Photos: Lukas Hoffmann

What is the truth?1 Now there is a metaphysical question for you. Hardcore baby, yeah. That’s what we are talking about. What. Is. The. Truth. Heidegger turns around and points, there – there – to the temple, a Greek one I guess but no one really knows, or cares, as it really doesn’t matter; he points to the temple nestling among rocky hills, its columns in picturesque disarray. We can see it on Paul Valentin’s holiday snapshot. The temple as a work of art sets forth the truth. If you are looking for the truth you can find it there. 
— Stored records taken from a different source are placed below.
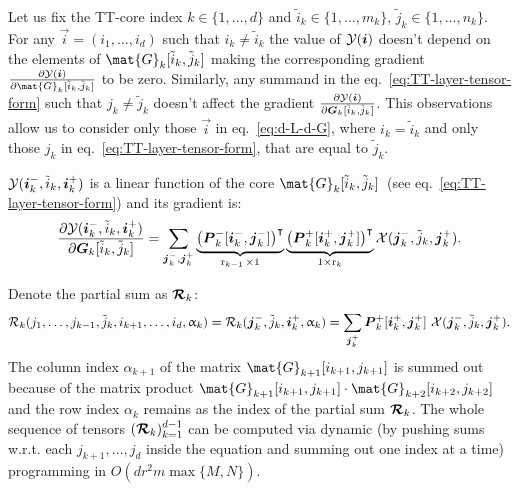 Let us fix the TT-core index $k \in \{1, \dots, d\}$ and $\tilde{i}_k \in \{1, \dots, m_k\}$, $\tilde{j}_k \in \{1, \dots, n_k\}$.
For any $\vec{i} = (i_1, \dots, i_d)$ such that $i_k \neq \tilde{i}_k$ the value of $\mathcal{Y}(\boldsymbol{i})$ doesn't depend on the elements of $\mat{G}_k[\tilde{i}_k, \tilde{j}_k]$ making the corresponding gradient $\frac{\partial \tensel{Y}(\vec{i})}{\partial \mat{G}_k[\tilde{i}_k, \tilde{j}_k]}$ to be zero. Similarly, any summand in the eq.~\ref{eq:TT-layer-tensor-form} such that $j_k \neq \tilde{j}_k$ doesn't affect the gradient $\frac{\partial{\mathcal{Y}}(\boldsymbol{i})}{\partial{\boldsymbol{G}_k[\tilde{i}_k, \tilde{j}_k]}}$. This observations allow us to consider only those $\vec{i}$ in eq.~\ref{eq:d-L-d-G}, where $i_k = \tilde{i}_k$ and only those $j_k$ in eq.~\ref{eq:TT-layer-tensor-form}, that are equal to $\tilde{j}_k$.

$\mathcal{Y}(\boldsymbol{i}_k^-, \tilde{i}_k, \boldsymbol{i}_k^+)$ is a linear function of the core $\mat{G}_k[\tilde{i}_k, \tilde{j}_k]$~(see eq.~\ref{eq:TT-layer-tensor-form}) and its gradient is:
\begin{align*}
\frac{\partial{\mathcal{Y}(\boldsymbol{i}_k^-, \tilde{i}_k, \boldsymbol{i}_k^+)}}{\partial{\boldsymbol{G}_k[\tilde{i}_k, \tilde{j}_k]}} = \sum_{\boldsymbol{j}_k^-, \boldsymbol{j}_k^+} \underbrace{\left ( \boldsymbol{P}_k^-[\boldsymbol{i}_k^-, \boldsymbol{j}_k^-] \right )^\intercal }_{\operatorname{r}_{k-1} \times 1}  \underbrace{\left (\boldsymbol{P}_k^+[\boldsymbol{i}_k^+, \boldsymbol{j}_k^+] \right )^\intercal}_{1 \times \operatorname{r}_{k}} \mathcal{X}(\boldsymbol{j}_k^-, \tilde{j}_k, \boldsymbol{j}_k^+).
\end{align*}

Denote the partial sum as $\boldsymbol{\mathcal{R}}_{k}$:
\begin{align*}
\mathcal{R}_{k}(j_1, \dots, j_{k-1}, \tilde{j}_k, i_{k+1}, \dots, i_d, \upalpha_{k}) = \mathcal{R}_{k}(\boldsymbol{j}_{k}^-, \tilde{j}_k, \boldsymbol{i}_k^+, \upalpha_{k}) = \sum_{\boldsymbol{j}_k^+} \boldsymbol{P}_k^+[\boldsymbol{i}_k^+, \boldsymbol{j}_k^+] ~ \mathcal{X}(\boldsymbol{j}_k^-, \tilde{j}_k, \boldsymbol{j}_k^+).
\end{align*}
The column index $\alpha_{k+1}$ of the matrix $\mat{G}_{k+1}[i_{k+1}, j_{k+1}]$ is summed out because of the matrix product $\mat{G}_{k+1}[i_{k+1}, j_{k+1}] \cdot \mat{G}_{k+2}[i_{k+2}, j_{k+2}]$ and the row index $\alpha_{k}$ remains as the index of the partial sum $\boldsymbol{\mathcal{\boldsymbol{\mathcal{R}}}}_{k}$. The whole sequence of tensors $(\boldsymbol{\mathcal{\boldsymbol{\mathcal{R}}}}_{k})_{k = 1}^{d-1}$ can be computed via dynamic (by pushing sums w.r.t. each $j_{k+1}, \ldots, j_d$ inside the equation and summing out one index at a time) programming in $O(d r^2 m \max\{M, N\})$.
When I first encountered Heidegger’s essay as an undergraduate, “The Origin of the Work of Art” was presented to me as a critique of representation, specifically of mimesis. I admit I didn’t get it at the time. Now that I do, Heidegger does clearly state that the kind of truth he associates with the artwork has nothing to do with a painter’s capacity to produce resemblance. Truth here is not marked by the distinction between the model and the copy, the original and the fake, and in this sense his argument is anti-mimetic. Instead, he looks to the point of origin of the art work, and finds truth (with the help of van Gogh’s painting) in the way being is revealed. “Aletheia”, he claims, is the Greek term for the “unconcealedness of beings.”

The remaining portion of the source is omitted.